» **WHAT IS NEEDED**:
How does the data below read from its first line through the line containing "라라벨에서 예외 보고는"? Print those lines exactly.

*** Opening of PROVIDED INFORMATION ***

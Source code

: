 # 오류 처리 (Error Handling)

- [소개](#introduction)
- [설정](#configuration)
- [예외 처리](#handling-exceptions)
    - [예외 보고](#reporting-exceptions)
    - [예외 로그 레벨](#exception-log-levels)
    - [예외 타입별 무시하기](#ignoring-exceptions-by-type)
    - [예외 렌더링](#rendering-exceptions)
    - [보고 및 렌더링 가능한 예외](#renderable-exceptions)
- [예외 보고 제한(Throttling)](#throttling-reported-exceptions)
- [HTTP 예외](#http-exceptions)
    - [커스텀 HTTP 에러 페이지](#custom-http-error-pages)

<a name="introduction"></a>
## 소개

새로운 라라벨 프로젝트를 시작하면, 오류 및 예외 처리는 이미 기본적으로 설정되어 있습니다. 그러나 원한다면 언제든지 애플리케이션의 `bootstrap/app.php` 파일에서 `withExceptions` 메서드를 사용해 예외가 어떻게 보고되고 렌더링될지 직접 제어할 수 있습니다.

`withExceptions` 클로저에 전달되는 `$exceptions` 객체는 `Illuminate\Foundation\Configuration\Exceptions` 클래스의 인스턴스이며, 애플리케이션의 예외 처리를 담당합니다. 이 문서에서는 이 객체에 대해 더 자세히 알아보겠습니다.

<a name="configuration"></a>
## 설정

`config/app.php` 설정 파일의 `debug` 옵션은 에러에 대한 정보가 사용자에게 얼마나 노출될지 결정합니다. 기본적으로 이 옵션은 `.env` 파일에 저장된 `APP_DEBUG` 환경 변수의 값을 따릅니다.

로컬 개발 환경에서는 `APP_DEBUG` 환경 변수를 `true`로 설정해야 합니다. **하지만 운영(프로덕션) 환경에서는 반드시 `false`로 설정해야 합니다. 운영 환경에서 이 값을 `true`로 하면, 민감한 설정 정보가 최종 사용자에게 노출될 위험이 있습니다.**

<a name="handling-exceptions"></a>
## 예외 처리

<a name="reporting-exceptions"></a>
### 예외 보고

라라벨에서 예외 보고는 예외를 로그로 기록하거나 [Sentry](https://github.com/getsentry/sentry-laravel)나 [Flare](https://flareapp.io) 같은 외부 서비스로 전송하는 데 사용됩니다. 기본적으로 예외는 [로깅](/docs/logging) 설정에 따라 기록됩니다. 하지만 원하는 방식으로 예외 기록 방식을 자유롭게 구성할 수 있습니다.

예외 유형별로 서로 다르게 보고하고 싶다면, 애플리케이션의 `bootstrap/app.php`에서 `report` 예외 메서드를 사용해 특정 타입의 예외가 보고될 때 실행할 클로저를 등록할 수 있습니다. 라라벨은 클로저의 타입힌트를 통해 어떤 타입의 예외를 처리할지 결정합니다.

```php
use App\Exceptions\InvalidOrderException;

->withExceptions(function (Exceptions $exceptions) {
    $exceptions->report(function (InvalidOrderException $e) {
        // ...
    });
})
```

*** Close of PROVIDED INFORMATION ***

» **ANSWER TO THIS PROBLEM**:
Source code

: # 오류 처리 (Error Handling)

- [소개](#introduction)
- [설정](#configuration)
- [예외 처리](#handling-exceptions)
    - [예외 보고](#reporting-exceptions)
    - [예외 로그 레벨](#exception-log-levels)
    - [예외 타입별 무시하기](#ignoring-exceptions-by-type)
    - [예외 렌더링](#rendering-exceptions)
    - [보고 및 렌더링 가능한 예외](#renderable-exceptions)
- [예외 보고 제한(Throttling)](#throttling-reported-exceptions)
- [HTTP 예외](#http-exceptions)
    - [커스텀 HTTP 에러 페이지](#custom-http-error-pages)

<a name="introduction"></a>
## 소개

새로운 라라벨 프로젝트를 시작하면, 오류 및 예외 처리는 이미 기본적으로 설정되어 있습니다. 그러나 원한다면 언제든지 애플리케이션의 `bootstrap/app.php` 파일에서 `withExceptions` 메서드를 사용해 예외가 어떻게 보고되고 렌더링될지 직접 제어할 수 있습니다.

`withExceptions` 클로저에 전달되는 `$exceptions` 객체는 `Illuminate\Foundation\Configuration\Exceptions` 클래스의 인스턴스이며, 애플리케이션의 예외 처리를 담당합니다. 이 문서에서는 이 객체에 대해 더 자세히 알아보겠습니다.

<a name="configuration"></a>
## 설정

`config/app.php` 설정 파일의 `debug` 옵션은 에러에 대한 정보가 사용자에게 얼마나 노출될지 결정합니다. 기본적으로 이 옵션은 `.env` 파일에 저장된 `APP_DEBUG` 환경 변수의 값을 따릅니다.

로컬 개발 환경에서는 `APP_DEBUG` 환경 변수를 `true`로 설정해야 합니다. **하지만 운영(프로덕션) 환경에서는 반드시 `false`로 설정해야 합니다. 운영 환경에서 이 값을 `true`로 하면, 민감한 설정 정보가 최종 사용자에게 노출될 위험이 있습니다.**

<a name="handling-exceptions"></a>
## 예외 처리

<a name="reporting-exceptions"></a>
### 예외 보고

라라벨에서 예외 보고는 예외를 로그로 기록하거나 [Sentry](https://github.com/getsentry/sentry-laravel)나 [Flare](https://flareapp.io) 같은 외부 서비스로 전송하는 데 사용됩니다. 기본적으로 예외는 [로깅](/docs/logging) 설정에 따라 기록됩니다. 하지만 원하는 방식으로 예외 기록 방식을 자유롭게 구성할 수 있습니다.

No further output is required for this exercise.